ASSIGNED TASK:
Only the lines from the line containing "- [ ] JWT token generation" to the end of the entries should be repeated, exactly as they appear.

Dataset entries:
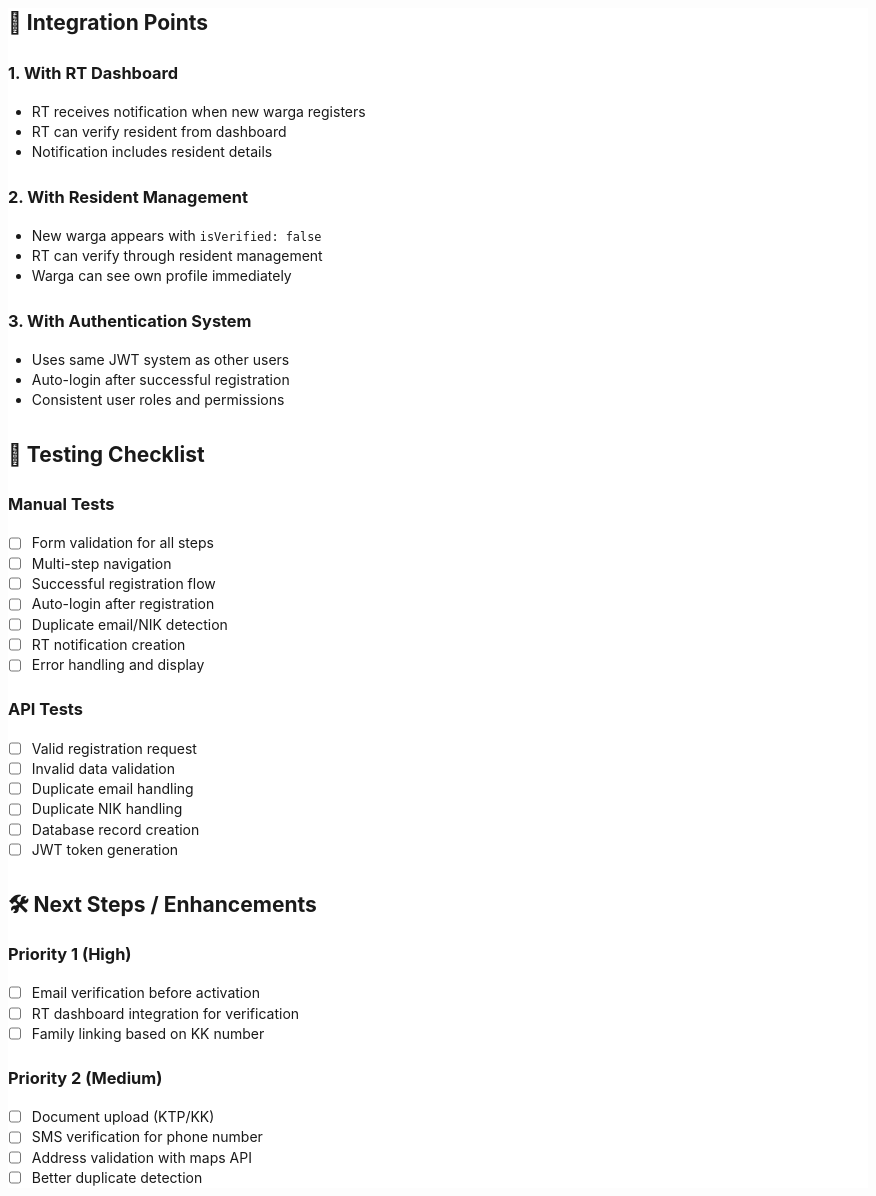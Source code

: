 ## 🎯 Integration Points

### 1. With RT Dashboard
- RT receives notification when new warga registers
- RT can verify resident from dashboard
- Notification includes resident details

### 2. With Resident Management
- New warga appears with `isVerified: false`
- RT can verify through resident management
- Warga can see own profile immediately

### 3. With Authentication System
- Uses same JWT system as other users
- Auto-login after successful registration
- Consistent user roles and permissions

## 🧪 Testing Checklist

### Manual Tests
- [ ] Form validation for all steps
- [ ] Multi-step navigation
- [ ] Successful registration flow
- [ ] Auto-login after registration
- [ ] Duplicate email/NIK detection
- [ ] RT notification creation
- [ ] Error handling and display

### API Tests
- [ ] Valid registration request
- [ ] Invalid data validation
- [ ] Duplicate email handling
- [ ] Duplicate NIK handling
- [ ] Database record creation
- [ ] JWT token generation

## 🛠 Next Steps / Enhancements

### Priority 1 (High)
- [ ] Email verification before activation
- [ ] RT dashboard integration for verification
- [ ] Family linking based on KK number

### Priority 2 (Medium)
- [ ] Document upload (KTP/KK)
- [ ] SMS verification for phone number
- [ ] Address validation with maps API
- [ ] Better duplicate detection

TASK OUTPUT:
- [ ] JWT token generation

## 🛠 Next Steps / Enhancements

### Priority 1 (High)
- [ ] Email verification before activation
- [ ] RT dashboard integration for verification
- [ ] Family linking based on KK number

### Priority 2 (Medium)
- [ ] Document upload (KTP/KK)
- [ ] SMS verification for phone number
- [ ] Address validation with maps API
- [ ] Better duplicate detection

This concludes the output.